World Cup win provides perspective on women’s sports

One of the gifts a long career gives you is perspective, and every once in a while, when you reach an appropriate vista, it’s good to take a moment and look at just how far you’ve come.

Watching the U.S. Women’s National Team win their third World Cup soccer championship is just that kind of promontory. And the view is good.

I wasn’t looking for any special meaning when I sat down to watch the final with Japan. I’d done the same thing for each of the United States matches from Canada, as well as most of the games involving Germany, France and England. I enjoy the brand of soccer these games bring to a screen near me and I have friends and family who enjoy watching the games with me.

I became a steadfast fan of the women’s national team in 1999. I knew one of the players, Michelle Akers Stahl, and I liked the fierce competitiveness of the squad.

That World Cup was a transformative time for women’s sport. For the first time on a national stage, people began to take women seriously as athletes and as competitors.

My entire career has taken place after the advent of Title IX, the groundbreaking legislation signed into law on June 23, 1972, by President Richard Nixon prohibiting sex discrimination in any educational program or activity receiving federal financial aid, and I’ve watched the growth curve of women’s sports in real time.

In the beginning, girls and women’s sports were pretty brutal, but you don’t go from zero to 60 without touching every mph along the way. It got better.

And to be blunt, it got better because women refused to accept second-class status. To the great surprise of some extremely shortsighted men, it turned out that both sexes have a fiercely competitive nature.

I covered the pioneers in those early days. It was a little like watching a newborn foal stand up for the first time. And just like that foal, they quickly learned to walk. And then, to run.

Some of those pioneers confided their hopes for the future. They were glad to play, they would say, but what drove them were their hopes for their daughters.

I watched those daughters blossom. And I watched the daughters of those daughters break the mold and forge a way of life none of us imagined in the days before Billie Jean King kicked a male chauvinist pig around the Houston Astrodome on national television.

And then came 1999.

Yes, people still talked about how adorable Mia Hamm was, but they also saw just how good she was on a soccer pitch. They saw Akers Stahl push herself to complete exhaustion and collapse on the field – a testament to drive and grit generally reserved for men. And while folks fixated on the image of Brandi Chastain ripping off her jersey to celebrate that incredible, game-winning penalty kick, they looked around the stands and saw the next generation with tears of joy running down their cheeks, eager to join the fray.

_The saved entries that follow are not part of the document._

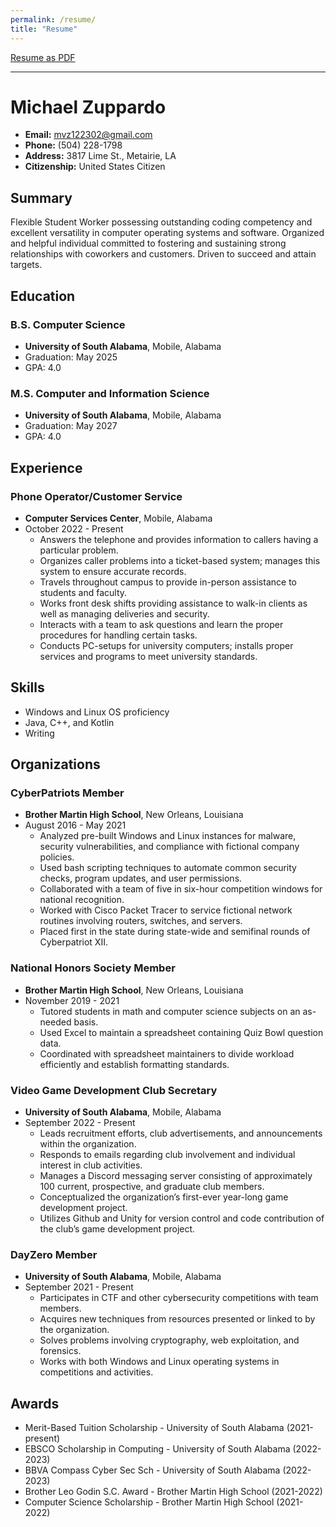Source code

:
 ```yaml
---
permalink: /resume/
title: "Resume"
---
```


[Resume as PDF](/eportfolio/assets/resume.pdf)

***
# Michael Zuppardo
- **Email:** mvz122302@gmail.com
- **Phone:** (504) 228-1798
- **Address:** 3817 Lime St., Metairie, LA
- **Citizenship:** United States Citizen

## Summary
Flexible Student Worker possessing outstanding coding competency and excellent versatility in computer operating systems and software. Organized and helpful individual committed to fostering and sustaining strong relationships with coworkers and customers. Driven to succeed and attain targets.

## Education

### B.S. Computer Science
- **University of South Alabama**, Mobile, Alabama
- Graduation: May 2025
- GPA: 4.0

### M.S. Computer and Information Science
- **University of South Alabama**, Mobile, Alabama
- Graduation: May 2027
- GPA: 4.0

## Experience

### Phone Operator/Customer Service
- **Computer Services Center**, Mobile, Alabama
- October 2022 - Present
  - Answers the telephone and provides information to callers having a particular problem.
  - Organizes caller problems into a ticket-based system; manages this system to ensure accurate records.
  - Travels throughout campus to provide in-person assistance to students and faculty.
  - Works front desk shifts providing assistance to walk-in clients as well as managing deliveries and security.
  - Interacts with a team to ask questions and learn the proper procedures for handling certain tasks.
  - Conducts PC-setups for university computers; installs proper services and programs to meet university standards.

## Skills
- Windows and Linux OS proficiency
- Java, C++, and Kotlin
- Writing

## Organizations

### CyberPatriots Member
- **Brother Martin High School**, New Orleans, Louisiana
- August 2016 - May 2021
  - Analyzed pre-built Windows and Linux instances for malware, security vulnerabilities, and compliance with fictional company policies.
  - Used bash scripting techniques to automate common security checks, program updates, and user permissions.
  - Collaborated with a team of five in six-hour competition windows for national recognition.
  - Worked with Cisco Packet Tracer to service fictional network routines involving routers, switches, and servers.
  - Placed first in the state during state-wide and semifinal rounds of Cyberpatriot XII.

### National Honors Society Member
- **Brother Martin High School**, New Orleans, Louisiana
- November 2019 - 2021
  - Tutored students in math and computer science subjects on an as-needed basis.
  - Used Excel to maintain a spreadsheet containing Quiz Bowl question data.
  - Coordinated with spreadsheet maintainers to divide workload efficiently and establish formatting standards.

### Video Game Development Club Secretary
- **University of South Alabama**, Mobile, Alabama
- September 2022 - Present
  - Leads recruitment efforts, club advertisements, and announcements within the organization.
  - Responds to emails regarding club involvement and individual interest in club activities.
  - Manages a Discord messaging server consisting of approximately 100 current, prospective, and graduate club members.
  - Conceptualized the organization’s first-ever year-long game development project.
  - Utilizes Github and Unity for version control and code contribution of the club’s game development project.

### DayZero Member
- **University of South Alabama**, Mobile, Alabama
- September 2021 - Present
  - Participates in CTF and other cybersecurity competitions with team members.
  - Acquires new techniques from resources presented or linked to by the organization.
  - Solves problems involving cryptography, web exploitation, and forensics.
  - Works with both Windows and Linux operating systems in competitions and activities.

## Awards
- Merit-Based Tuition Scholarship - University of South Alabama (2021-present)
- EBSCO Scholarship in Computing - University of South Alabama (2022-2023)
- BBVA Compass Cyber Sec Sch - University of South Alabama (2022-2023)
- Brother Leo Godin S.C. Award - Brother Martin High School (2021-2022)
- Computer Science Scholarship - Brother Martin High School (2021-2022)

What makes me proud of the progress we’ve made is the way this team has been portrayed and, yes, even marketed.

It was great to see and hear debate over how coach Jill Ellis put together her roster for the Cup – debate over which players should have been on the roster who should have been left off and how this group would compare to the tournament’s other powers.

It was powerful to hear commentators embrace just how great the U.S. defense was throughout the tournament, celebrating a group of players who are too easily overlooked. Everyone got their due.

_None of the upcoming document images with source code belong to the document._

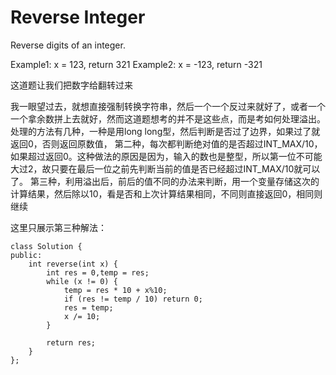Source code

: Reverse Integer
==============
Reverse digits of an integer.

Example1: x = 123, return 321
Example2: x = -123, return -321

这道题让我们把数字给翻转过来

我一眼望过去，就想直接强制转换字符串，然后一个一个反过来就好了，或者一个一个拿余数拼上去就好，然而这道题想考的并不是这些点，而是考如何处理溢出。
处理的方法有几种，一种是用long long型，然后判断是否过了边界，如果过了就返回0，否则返回原数值，
第二种，每次都判断绝对值的是否超过INT_MAX/10，如果超过返回0。这种做法的原因是因为，输入的数也是整型，所以第一位不可能大过2，故只要在最后一位之前先判断当前的值是否已经超过INT_MAX/10就可以了。
第三种，利用溢出后，前后的值不同的办法来判断，用一个变量存储这次的计算结果，然后除以10，看是否和上次计算结果相同，不同则直接返回0，相同则继续

这里只展示第三种解法：
```
class Solution {
public:
    int reverse(int x) {
        int res = 0,temp = res;
        while (x != 0) {
            temp = res * 10 + x%10;
            if (res != temp / 10) return 0;
            res = temp;
            x /= 10;
        }

        return res;
    }
};
```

Hope Solo, bless her heart, made people realize that there is a flip side of tough and cocky for everyone, not just men.

Megan Rapinoe, celebrated for incredible creativity on the field, used the spotlight to encourage her young fans that “Being yourself is the most important thing.” “Pinoe,” who plays professional soccer for the Seattle Reign, was perhaps the first prominent athlete to come out as gay (in 2012) and be met by a general public saying “Yeah, so?”

And there were two moments so unique they almost flew under the radar.

Carli Lloyd, the leader of this team in every way, running to the sideline in the 79th minute of the match to give Abby Wambach the captain’s arm band. This was passing the torch in reverse – a touching tribute. Lloyd said later that she wanted to make sure Wambach’s final game in a World Cup was as the team’s captain. And even more touching, after the game was over and before ascending the steps to hold the trophy, Wambach slipped off the armband and wrapped it around the arm of 40-year-old Christie Rampone, the last remaining member of the 1999 team.

And finally there was Wambach running to the stands after the match to embrace her wife. It was an expression of pure joy and celebration. No one exploded and no one’s traditional marriage was threatened by it. It just was.

As it should be.

Steve Christilaw can be reached at steve.christilaw@gmail.com.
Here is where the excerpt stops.